Spagyrik

Die Spagyrik ist eine besondere Therapierichtung mit einem eigenen jahrtausendealten philosophischen Hintergrund (Alchymie) und einer eigenen Sicht des Menschen. Im Zentrum dieser Philosophie stehen


  • die Physis, das Leben, die Seele, der Geist und das ICH des Menschen,
  • die 4 Elemente (Erde, Wasser, Feuer, Luft) und die Quintessenz,
  • die 3 philosophischen Prinzipien (symbolisiert durch Sal, Merkur, Sulfur),
  • die 7 Kraft-Ausrichtungen, die ebenso in symbolischer Weise mit den Namen der 7 klassischen Himmelskörper bezeichnet werden, die separat stehende zusätzlichen Erd-Kraft und
  • die 5 Bereiche, von denen die krankheitsauslösenden Einflüsse stammen (physikalische -, giftartige -, genetische -, psychosomatische - und schicksalhafte Einflüsse).



Der Therapeut trennt in seiner Sicht des Patienten die verschiedenen Bereiche für eine ganzheitliche Diagnose auf und er strebt das Verbinden in einer ganzheitlichen Therapie an.

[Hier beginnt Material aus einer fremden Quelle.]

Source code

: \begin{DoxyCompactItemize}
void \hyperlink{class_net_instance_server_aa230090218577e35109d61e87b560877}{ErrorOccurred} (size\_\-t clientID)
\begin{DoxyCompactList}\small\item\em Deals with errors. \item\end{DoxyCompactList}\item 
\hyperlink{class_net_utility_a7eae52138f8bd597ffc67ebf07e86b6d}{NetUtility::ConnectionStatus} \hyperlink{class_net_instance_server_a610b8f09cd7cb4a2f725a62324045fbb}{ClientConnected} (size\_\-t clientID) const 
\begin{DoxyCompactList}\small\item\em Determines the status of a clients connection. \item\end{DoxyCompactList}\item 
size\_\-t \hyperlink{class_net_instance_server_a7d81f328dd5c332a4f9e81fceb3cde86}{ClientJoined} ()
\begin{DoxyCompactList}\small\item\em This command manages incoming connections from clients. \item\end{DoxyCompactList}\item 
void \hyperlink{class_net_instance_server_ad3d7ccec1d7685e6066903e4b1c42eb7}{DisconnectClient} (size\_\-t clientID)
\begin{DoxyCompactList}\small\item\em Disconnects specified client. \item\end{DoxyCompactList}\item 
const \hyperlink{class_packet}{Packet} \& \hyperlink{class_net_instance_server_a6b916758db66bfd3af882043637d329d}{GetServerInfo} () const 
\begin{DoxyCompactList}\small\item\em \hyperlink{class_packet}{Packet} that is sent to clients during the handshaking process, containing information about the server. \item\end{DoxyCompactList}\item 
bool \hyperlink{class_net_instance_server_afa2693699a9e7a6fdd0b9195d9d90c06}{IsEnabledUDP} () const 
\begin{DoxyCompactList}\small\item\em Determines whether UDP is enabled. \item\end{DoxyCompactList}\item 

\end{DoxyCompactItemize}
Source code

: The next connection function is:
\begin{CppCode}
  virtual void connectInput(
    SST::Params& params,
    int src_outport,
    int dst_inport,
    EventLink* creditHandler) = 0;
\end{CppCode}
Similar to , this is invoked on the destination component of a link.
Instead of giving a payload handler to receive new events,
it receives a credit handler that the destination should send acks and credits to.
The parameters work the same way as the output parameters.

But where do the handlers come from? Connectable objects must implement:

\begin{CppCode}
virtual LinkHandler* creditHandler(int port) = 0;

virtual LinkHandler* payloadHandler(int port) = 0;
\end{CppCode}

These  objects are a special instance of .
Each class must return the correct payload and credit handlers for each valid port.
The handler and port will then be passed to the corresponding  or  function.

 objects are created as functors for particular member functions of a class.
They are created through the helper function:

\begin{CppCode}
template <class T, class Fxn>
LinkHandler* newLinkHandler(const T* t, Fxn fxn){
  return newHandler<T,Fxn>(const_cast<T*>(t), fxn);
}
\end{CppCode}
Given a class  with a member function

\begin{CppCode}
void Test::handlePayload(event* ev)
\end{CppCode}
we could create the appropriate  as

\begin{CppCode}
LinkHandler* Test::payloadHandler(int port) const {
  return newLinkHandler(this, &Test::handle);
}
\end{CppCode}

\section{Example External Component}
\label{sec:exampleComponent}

Der Begriffe Spagyrik stammen vom Griechischen (spaein und ageirein) und bedeutet soviel wie trennen und verbinden. Es handelt sich um ein Prinzip, das man in den verschiedenen Bereichen der Spagyrik (Diagnose, Therapie, Arzneimittelherstellung) immer wieder finden kann.

Spagyrika sind Arzneimittel, die für die Spagyrik entwickelt wurden und werden. Sie müssen über 3 Merkmale (3 philosophische Prinzipien) verfügen. Sie besitzen


  • eine stoffliche Basis (Sal),
  • eine Heilkraft (Merkur) und
  • eine indikationsspezifische Ausrichtung (Sulfur) der Heilkraft.



Weiterhin müssen sie therapeutisch wirksam sein. Eine pharmakologische Wirkung allein genügt nicht.

Bei der Herstellung der spagyrischen Präparate werden aus Pflanzen, Metallen und Mineralien oder Mischungen dieser Stoffgruppen mit bestimmten Verfahren Heilkräfte entwickelt, die in qualitativer Hinsicht dem Ausgangsstoff entsprechen, die aber in ihrer Stärke erhöht sind.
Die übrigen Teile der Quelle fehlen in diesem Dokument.